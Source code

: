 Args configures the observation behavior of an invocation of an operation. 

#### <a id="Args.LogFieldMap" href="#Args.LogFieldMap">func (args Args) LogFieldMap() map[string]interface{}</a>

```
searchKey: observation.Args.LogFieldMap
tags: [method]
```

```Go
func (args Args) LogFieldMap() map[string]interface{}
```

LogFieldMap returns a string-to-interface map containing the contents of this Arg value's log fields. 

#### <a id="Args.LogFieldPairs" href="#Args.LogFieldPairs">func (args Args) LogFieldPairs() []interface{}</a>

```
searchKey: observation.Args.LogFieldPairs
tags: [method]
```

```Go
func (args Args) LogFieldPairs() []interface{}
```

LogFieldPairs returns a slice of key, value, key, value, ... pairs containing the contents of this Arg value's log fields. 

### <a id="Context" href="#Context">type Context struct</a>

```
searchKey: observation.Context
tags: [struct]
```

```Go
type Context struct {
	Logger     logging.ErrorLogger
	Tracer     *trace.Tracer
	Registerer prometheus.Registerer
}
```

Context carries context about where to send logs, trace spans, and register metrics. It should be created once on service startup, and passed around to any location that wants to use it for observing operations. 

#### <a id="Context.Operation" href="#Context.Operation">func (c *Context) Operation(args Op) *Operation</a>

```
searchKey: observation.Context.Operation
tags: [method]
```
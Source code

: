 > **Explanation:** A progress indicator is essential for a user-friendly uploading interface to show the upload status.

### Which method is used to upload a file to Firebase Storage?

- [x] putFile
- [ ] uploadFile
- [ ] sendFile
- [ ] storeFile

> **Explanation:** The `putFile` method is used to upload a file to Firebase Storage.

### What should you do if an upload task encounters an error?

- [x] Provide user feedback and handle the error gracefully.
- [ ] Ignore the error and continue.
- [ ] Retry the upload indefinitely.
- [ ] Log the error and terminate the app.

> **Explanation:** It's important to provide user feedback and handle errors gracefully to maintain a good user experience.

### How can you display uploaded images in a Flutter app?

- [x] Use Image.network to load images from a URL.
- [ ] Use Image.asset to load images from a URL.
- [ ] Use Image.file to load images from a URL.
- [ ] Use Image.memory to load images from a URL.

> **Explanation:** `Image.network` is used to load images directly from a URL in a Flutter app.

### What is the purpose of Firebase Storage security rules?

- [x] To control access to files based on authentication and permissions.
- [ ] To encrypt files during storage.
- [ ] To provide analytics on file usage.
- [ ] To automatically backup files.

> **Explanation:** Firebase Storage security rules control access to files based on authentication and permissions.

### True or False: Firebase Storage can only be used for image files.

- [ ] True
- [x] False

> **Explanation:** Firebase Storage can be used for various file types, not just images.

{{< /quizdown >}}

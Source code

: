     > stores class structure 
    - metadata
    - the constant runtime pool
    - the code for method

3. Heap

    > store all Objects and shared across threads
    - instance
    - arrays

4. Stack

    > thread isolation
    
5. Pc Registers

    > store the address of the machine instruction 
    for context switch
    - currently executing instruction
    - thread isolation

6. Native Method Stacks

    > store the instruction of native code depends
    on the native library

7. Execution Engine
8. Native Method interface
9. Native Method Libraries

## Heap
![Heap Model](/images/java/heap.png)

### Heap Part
::::::::::
How to complete this task
Copy out all lines of the listing above that include "permissions".

Response to this task
- [x] To control access to files based on authentication and permissions.
> **Explanation:** Firebase Storage security rules control access to files based on authentication and permissions.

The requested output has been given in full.